Услышать от жены: «Позвони хотя бы ребёнку» он ожидал меньше всего.
Впрочем, это было так же несправедливо, как и всё остальное, что она ему наговорила.
Поездка растянулась на неделю. Наварский прилетел два часа назад. Успел только принять душ, переодеться, узнать в агентстве, где будет Света и приехал.

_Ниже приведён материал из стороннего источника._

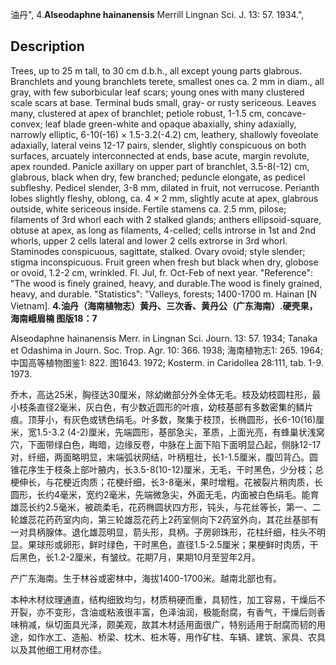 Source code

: 油丹",
4.**Alseodaphne hainanensis** Merrill Lingnan Sci. J. 13: 57. 1934.",

## Description
Trees, up to 25 m tall, to 30 cm d.b.h., all except young parts glabrous. Branchlets and young branchlets terete, smallest ones ca. 2 mm in diam., all gray, with few suborbicular leaf scars; young ones with many clustered scale scars at base. Terminal buds small, gray- or rusty sericeous. Leaves many, clustered at apex of branchlet; petiole robust, 1-1.5 cm, concave-convex; leaf blade green-white and opaque abaxially, shiny adaxially, narrowly elliptic, 6-10(-16) × 1.5-3.2(-4.2) cm, leathery, shallowly foveolate adaxially, lateral veins 12-17 pairs, slender, slightly conspicuous on both surfaces, arcuately interconnected at ends, base acute, margin revolute, apex rounded. Panicle axillary on upper part of branchlet, 3.5-8(-12) cm, glabrous, black when dry, few branched; peduncle elongate, as pedicel subfleshy. Pedicel slender, 3-8 mm, dilated in fruit, not verrucose. Perianth lobes slightly fleshy, oblong, ca. 4 × 2 mm, slightly acute at apex, glabrous outside, white sericeous inside. Fertile stamens ca. 2.5 mm, pilose; filaments of 3rd whorl each with 2 stalked glands; anthers ellipsoid-square, obtuse at apex, as long as filaments, 4-celled; cells introrse in 1st and 2nd whorls, upper 2 cells lateral and lower 2 cells extrorse in 3rd whorl. Staminodes conspicuous, sagittate, stalked. Ovary ovoid; style slender; stigma inconspicuous. Fruit green when fresh but black when dry, globose or ovoid, 1.2-2 cm, wrinkled. Fl. Jul, fr. Oct-Feb of next year.
  "Reference": "The wood is finely grained, heavy, and durable.The wood is finely grained, heavy, and durable.
  "Statistics": "Valleys, forests; 1400-1700 m. Hainan [N Vietnam].
**4.油丹（海南植物志）黄丹、三次香、黄丹公（广东海南）.硬壳果，海南峨眉楠 图版18：7**

Alseodaphne hainanensis Merr. in Lingnan Sci. Journ. 13: 57. 1934; Tanaka et Odashima in Journ. Soc. Trop. Agr. 10: 366. 1938; 海南植物志1: 265. 1964; 中国高等植物图鉴1: 822. 图1643. 1972; Kosterm. in Caridollea 28:111, tab. 1-9. 1973.

乔木，高达25米，胸径达30厘米，除幼嫩部分外全体无毛。枝及幼枝圆柱形，最小枝条直径2毫米，灰白色，有少数近圆形的叶痕，幼枝基部有多数密集的鳞片痕。顶芽小，有灰色或锈色绢毛。叶多数，聚集于枝顶，长椭圆形，长6-10(16)厘米，宽1.5-3.2 (4-2)厘米，先端圆形，基部急尖，革质，上面光亮，有蜂巢状浅窝穴，下面带绿白色，晦暗，边缘反卷，中脉在上面下陷下面明显凸起，侧脉12-17对，纤细，两面略明显，末端弧状网结，叶柄粗壮，长1-1.5厘米，腹凹背凸。圆锥花序生于枝条上部叶腋内，长3.5-8(10-12)厘米，无毛，干时黑色，少分枝；总梗伸长，与花梗近肉质；花梗纤细，长3-8毫米，果时增粗。花被裂片稍肉质，长圆形，长约4毫米，宽约2毫米，先端微急尖，外面无毛，内面被白色绢毛。能育雄蕊长约2.5毫米，被疏柔毛，花药椭圆状四方形，钝头，与花丝等长，第一、二轮雄蕊花药药室内向，第三轮雄蕊花药上2药室侧向下2药室外向，其花丝基部有一对具柄腺体。退化雄蕊明显，箭头形，具柄。子房卵珠形，花柱纤细，柱头不明显。果球形或卵形，鲜时绿色，干时黑色，直径1.5-2.5厘米；果梗鲜时肉质，干后黑色，长1.2-2厘米，有皱纹。花期7月，果期10月至翌年2月。

产广东海南。生于林谷或密林中，海拔1400-1700米。越南北部也有。

本种木材纹理通直，结构细致均匀，材质稍硬而重，具韧性，加工容易，干燥后不开裂，亦不变形，含油或粘液很丰富，色泽油润，极能耐腐，有香气，干燥后则香味稍减，纵切面具光泽，颇美观，故其木材适用面很广，特别适用于耐腐而韧的用途，如作水工、造船、桥梁、枕木、桩木等，用作矿柱、车辆、建筑、家具、农具以及其他细工用材亦佳。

О её самочувствии и о том, что её выписали, он знал от медсестры отделения.
— Девушка, пожалуйста, — уговаривал он по телефону. — Как вас зовут?
— Вера, — ответила та нехотя.
— Вера. Какое замечательное имя. Вера, скажите, её навещает кто-нибудь? Ей что-нибудь нужно? У неё есть всё необходимое? Я не могу сейчас приехать, не могу сам привезти передачку, но мне важно знать, как она и что я могу сделать…
Игорь был поражён, что Свету ни разу никто не навестил, даже с работы, а ведь у неё, кажется, была «подруга», что так много о ней знала. Когда к человеку никто не приходит в больницу, когда некому принести бутылку воды или тёплую кофту... у него не было слов.